Coding details for these steps follow. First, we’ll load our place name data frame and take a look at the variable names in the data frame, which are generally self-explanatory:

setwd("/Users/MHK/R/Placenames")
load("placeNames.RData")
colnames(placeNames)
 [1] "FEATURE_ID"     "FEATURE_NAME"   "FEATURE_CLASS"  "STATE_ALPHA"    "STATE_NUMERIC" 
 [6] "COUNTY_NAME"    "COUNTY_NUMERIC" "PRIM_LAT_DEC"   "PRIM_LONG_DEC"  "ELEV_IN_M"

Next, we’ll filter to lakes and reservoirs based on the FEATURE_CLASS variable, and convert names to lower case. We’ll then flag lake and reservoir names that either begin or end with the word “lake”, filtering out those in neither category:

temp <- filter(placeNames, FEATURE_CLASS %in% c("Lake","Reservoir"))
temp$FEATURE_NAME <- tolower(temp$FEATURE_NAME)
temp$first_word <- 0
temp$last_word <- 0
temp$first_word[grepl("^lake\\b",temp$FEATURE_NAME)] <- 1
temp$last_word[grepl("\\blake$",temp$FEATURE_NAME)] <- 1
temp <- filter(temp, first_word + last_word > 0)
We’ll use the ntoken function in the Quanteda text analytics package to find names that contain just two words. By definition given the code so far, one of these two words is “lake.” We’ll separate out the other word, and use the nsyllable function in Quanteda to pull out just those words containing two syllables (i.e., “disyllabic” words). These will be the focus of our analysis.
temp$nWords <- ntoken(temp$FEATURE_NAME, remove_punct=TRUE)
temp <- filter(temp, nWords == 2)
temp$num_syl <- nsyllable(temp$otherWord)
temp <- filter(temp, num_syl == 2)
temp$otherWord <- temp$FEATURE_NAME
temp$otherWord <- gsub("^lake\\b","",temp$otherWord)
temp$otherWord <- gsub("\\blake$","",temp$otherWord)
temp$otherWord <- trimws(temp$otherWord)
  Given the large number of names with “lake” either in first or last position plus a two syllable word (30,391 names), we’ll take a random sample of 500 names beginning with “lake” and 500 ending with “lake”, combine into single data frame, and save as a csv file.
lake_1 <- filter(temp, first_word == 1) %>% sample_n(500)
lake_2 <- filter(temp, last_word == 1) %>% sample_n(500)
lakeSample <- rbind(lake_1,lake_2)
write.csv(lakeSample,file="lake stress clash sample.csv",row.names=FALSE)

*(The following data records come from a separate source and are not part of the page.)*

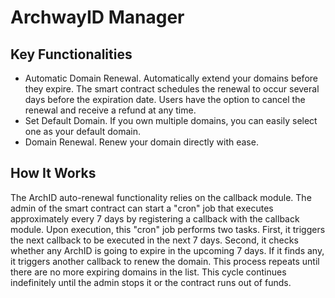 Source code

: # ArchwayID Manager

## Key Functionalities

- Automatic Domain Renewal. Automatically extend your domains before they expire. The smart contract schedules the renewal to occur several days before the expiration date. Users have the option to cancel the renewal and receive a refund at any time.
- Set Default Domain. If you own multiple domains, you can easily select one as your default domain.
- Domain Renewal. Renew your domain directly with ease.

## How It Works

The ArchID auto-renewal functionality relies on the callback module. The admin of the smart contract can start a "cron" job that executes approximately every 7 days by registering a callback with the callback module. Upon execution, this "cron" job performs two tasks. First, it triggers the next callback to be executed in the next 7 days. Second, it checks whether any ArchID is going to expire in the upcoming 7 days. If it finds any, it triggers another callback to renew the domain. This process repeats until there are no more expiring domains in the list. This cycle continues indefinitely until the admin stops it or the contract runs out of funds. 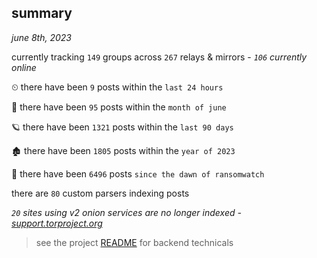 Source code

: 
## summary
_june 8th, 2023_

currently tracking `149` groups across `267` relays & mirrors - _`106` currently online_

⏲ there have been `9` posts within the `last 24 hours`

🦈 there have been `95` posts within the `month of june`

🪐 there have been `1321` posts within the `last 90 days`

🏚 there have been `1805` posts within the `year of 2023`

🦕 there have been `6496` posts `since the dawn of ransomwatch`

there are `80` custom parsers indexing posts

_`20` sites using v2 onion services are no longer indexed - [support.torproject.org](https://support.torproject.org/onionservices/v2-deprecation/)_

> see the project [README](https://github.com/joshhighet/ransomwatch#ransomwatch--) for backend technicals
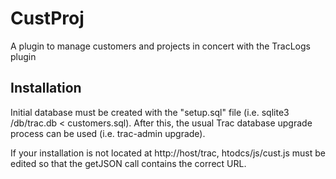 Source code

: CustProj
========

A plugin to manage customers and projects in concert with the TracLogs plugin

Installation
------------

Initial database must be created with the "setup.sql" file (i.e. sqlite3 <trac env>/db/trac.db < customers.sql).  After this, the usual Trac database upgrade process can be used (i.e. trac-admin <trac env> upgrade).
    
    
If your installation is not located at http://host/trac, htodcs/js/cust.js must be edited so that the getJSON call contains the correct URL. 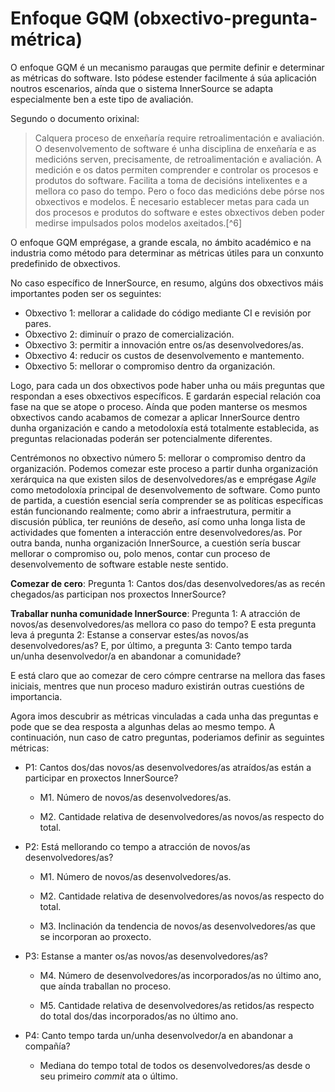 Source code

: Enfoque GQM (obxectivo-pregunta-métrica)
=============================

O enfoque GQM é un mecanismo paraugas que permite definir e determinar as métricas do software. Isto pódese estender facilmente á súa aplicación noutros escenarios, aínda que o sistema InnerSource se adapta especialmente ben a este tipo de avaliación.

Segundo o documento orixinal: 

>Calquera proceso de enxeñaría require retroalimentación e avaliación. O desenvolvemento de software é unha disciplina de enxeñaría e as medicións serven, precisamente, de retroalimentación e avaliación. A medición e os datos permiten comprender e controlar os procesos e produtos do software. Facilita a toma de decisións intelixentes e a mellora co paso do tempo. Pero o foco das medicións debe pórse nos obxectivos e modelos. É necesario establecer metas para cada un dos procesos e produtos do software e estes obxectivos deben poder medirse impulsados polos modelos axeitados.[^6]

O enfoque GQM emprégase, a grande escala, no ámbito académico e na industria como método para determinar as métricas útiles para un conxunto predefinido de obxectivos.

No caso específico de InnerSource, en resumo, algúns dos obxectivos máis importantes poden ser os seguintes:

- Obxectivo 1: mellorar a calidade do código mediante CI e revisión por pares.
- Obxectivo 2: diminuír o prazo de comercialización.
- Obxectivo 3: permitir a innovación entre os/as desenvolvedores/as.
- Obxectivo 4: reducir os custos de desenvolvemento e mantemento.
- Obxectivo 5: mellorar o compromiso dentro da organización.

Logo, para cada un dos obxectivos pode haber unha ou máis preguntas que respondan a eses obxectivos específicos. E gardarán especial relación coa fase na que se atope o proceso. Aínda que poden manterse os mesmos obxectivos cando acabamos de comezar a aplicar InnerSource dentro dunha organización e cando a metodoloxía está totalmente establecida, as preguntas relacionadas poderán ser potencialmente diferentes.

Centrémonos no obxectivo número 5: mellorar o compromiso dentro da organización. Podemos comezar este proceso a partir dunha organización xerárquica na que existen silos de desenvolvedores/as e emprégase *Agile* como metodoloxía principal de desenvolvemento de software. Como punto de partida, a cuestión esencial sería comprender se as políticas específicas están funcionando realmente; como abrir a infraestrutura, permitir a discusión pública, ter reunións de deseño, así como unha longa lista de actividades que fomenten a interacción entre desenvolvedores/as. Por outra banda, nunha organización InnerSource, a cuestión sería buscar mellorar o compromiso ou, polo menos, contar cun proceso de desenvolvemento de software estable neste sentido.

**Comezar de cero**: Pregunta 1: Cantos dos/das desenvolvedores/as as recén chegados/as participan nos proxectos InnerSource?

**Traballar nunha comunidade InnerSource**: Pregunta 1: A atracción de novos/as desenvolvedores/as mellora co paso do tempo? E esta pregunta leva á pregunta 2: Estanse a conservar estes/as novos/as desenvolvedores/as? E, por último, a pregunta 3: Canto tempo tarda un/unha desenvolvedor/a en abandonar a comunidade?

E está claro que ao comezar de cero cómpre centrarse na mellora das fases iniciais, mentres que nun proceso maduro existirán outras cuestións de importancia.

Agora imos descubrir as métricas vinculadas a cada unha das preguntas e pode que se dea resposta a algunhas delas ao mesmo tempo. A continuación, nun caso de catro preguntas, poderiamos definir as seguintes métricas:

- P1: Cantos dos/das novos/as desenvolvedores/as atraídos/as están a participar en proxectos InnerSource?

  - M1. Número de novos/as desenvolvedores/as.
 
  - M2. Cantidade relativa de desenvolvedores/as novos/as respecto do total.
  
- P2: Está mellorando co tempo a atracción de novos/as desenvolvedores/as?

  - M1. Número de novos/as desenvolvedores/as.
  
  - M2. Cantidade relativa de desenvolvedores/as novos/as respecto do total.
  
  - M3. Inclinación da tendencia de novos/as desenvolvedores/as que se incorporan ao proxecto.
  
- P3: Estanse a manter os/as novos/as desenvolvedores/as?

  - M4. Número de desenvolvedores/as incorporados/as no último ano, que aínda traballan no proceso.
  
  - M5. Cantidade relativa de desenvolvedores/as retidos/as respecto do total dos/das incorporados/as no último ano.
  
- P4: Canto tempo tarda un/unha desenvolvedor/a en abandonar a compañía?

  - Mediana do tempo total de todos os desenvolvedores/as desde o seu primeiro *commit* ata o último.
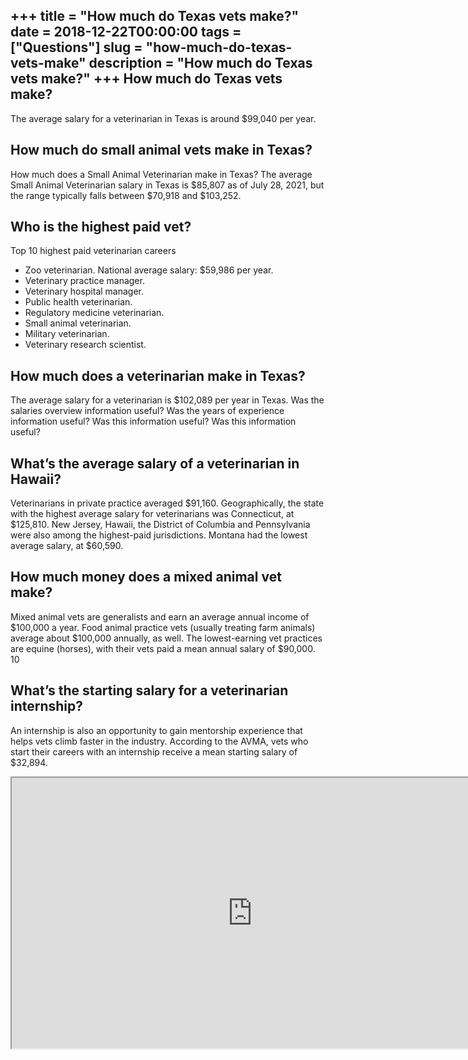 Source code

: +++
title = "How much do Texas vets make?"
date = 2018-12-22T00:00:00
tags = ["Questions"]
slug = "how-much-do-texas-vets-make"
description = "How much do Texas vets make?"
+++
How much do Texas vets make?
----------------------------

The average salary for a veterinarian in Texas is around $99,040 per year.

How much do small animal vets make in Texas?
--------------------------------------------

How much does a Small Animal Veterinarian make in Texas? The average Small Animal Veterinarian salary in Texas is $85,807 as of July 28, 2021, but the range typically falls between $70,918 and $103,252.

Who is the highest paid vet?
----------------------------

Top 10 highest paid veterinarian careers

- Zoo veterinarian. National average salary: $59,986 per year.
- Veterinary practice manager.
- Veterinary hospital manager.
- Public health veterinarian.
- Regulatory medicine veterinarian.
- Small animal veterinarian.
- Military veterinarian.
- Veterinary research scientist.

How much does a veterinarian make in Texas?
-------------------------------------------

The average salary for a veterinarian is $102,089 per year in Texas. Was the salaries overview information useful? Was the years of experience information useful? Was this information useful? Was this information useful?

What’s the average salary of a veterinarian in Hawaii?
------------------------------------------------------

Veterinarians in private practice averaged $91,160. Geographically, the state with the highest average salary for veterinarians was Connecticut, at $125,810. New Jersey, Hawaii, the District of Columbia and Pennsylvania were also among the highest-paid jurisdictions. Montana had the lowest average salary, at $60,590.

How much money does a mixed animal vet make?
--------------------------------------------

Mixed animal vets are generalists and earn an average annual income of $100,000 a year. Food animal practice vets (usually treating farm animals) average about $100,000 annually, as well. The lowest-earning vet practices are equine (horses), with their vets paid a mean annual salary of $90,000. 10 ﻿

What’s the starting salary for a veterinarian internship?
---------------------------------------------------------

An internship is also an opportunity to gain mentorship experience that helps vets climb faster in the industry. According to the AVMA, vets who start their careers with an internship receive a mean starting salary of $32,894.

<iframe allow="accelerometer; autoplay; clipboard-write; encrypted-media; gyroscope; picture-in-picture" allowfullscreen="" class="__youtube_prefs__  epyt-is-override  no-lazyload" data-no-lazy="1" data-origheight="433" data-origwidth="770" data-skipgform_ajax_framebjll="" height="433" id="_ytid_96310" loading="lazy" src="https://www.youtube.com/embed/upi0nCwZ5jc?enablejsapi=1&autoplay=0&cc_load_policy=0&cc_lang_pref=&iv_load_policy=1&loop=0&modestbranding=0&rel=1&fs=1&playsinline=0&autohide=2&theme=dark&color=red&controls=1&" title="YouTube player" width="770"></iframe>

I manually coded each of the disyllabic non-“lake” words in each name for whether it had strong-weak (i.e., “trochaic”) or weak-strong (“iambic”) stress. This coding was conducted blind to whether the name began or ended in “Lake.” Occasionally, I came across words like “Cayuga” that the nsyllable function erred in classifying as containing two syllables. I dropped these 23 words – 2.3% of the total – from the analysis (18 in names beginning with “Lake” and 5 in names ending in “Lake”).

Overall, 90% of the non-lake words had trochaic stress, which is consistent with the dominance of this stress pattern in the disyllabic English lexicon. However, as predicted from the preference for rhythmic alternation, iambic stress was almost 5x more common in names beginning than ending with “Lake” (16.4% vs. 3.4%, x2 = 44.81, p < .00001).

Place names provide a rich resource for testing the potential impact of linguistic and cultural factors on the layout of our “namescape.” For example, regional differences in the distribution of violent words in US place names are associated with long-standing regional variation in attitudes towards violence. Large databases of place names along with R tools for text analytics offer many opportunities for similar analyses.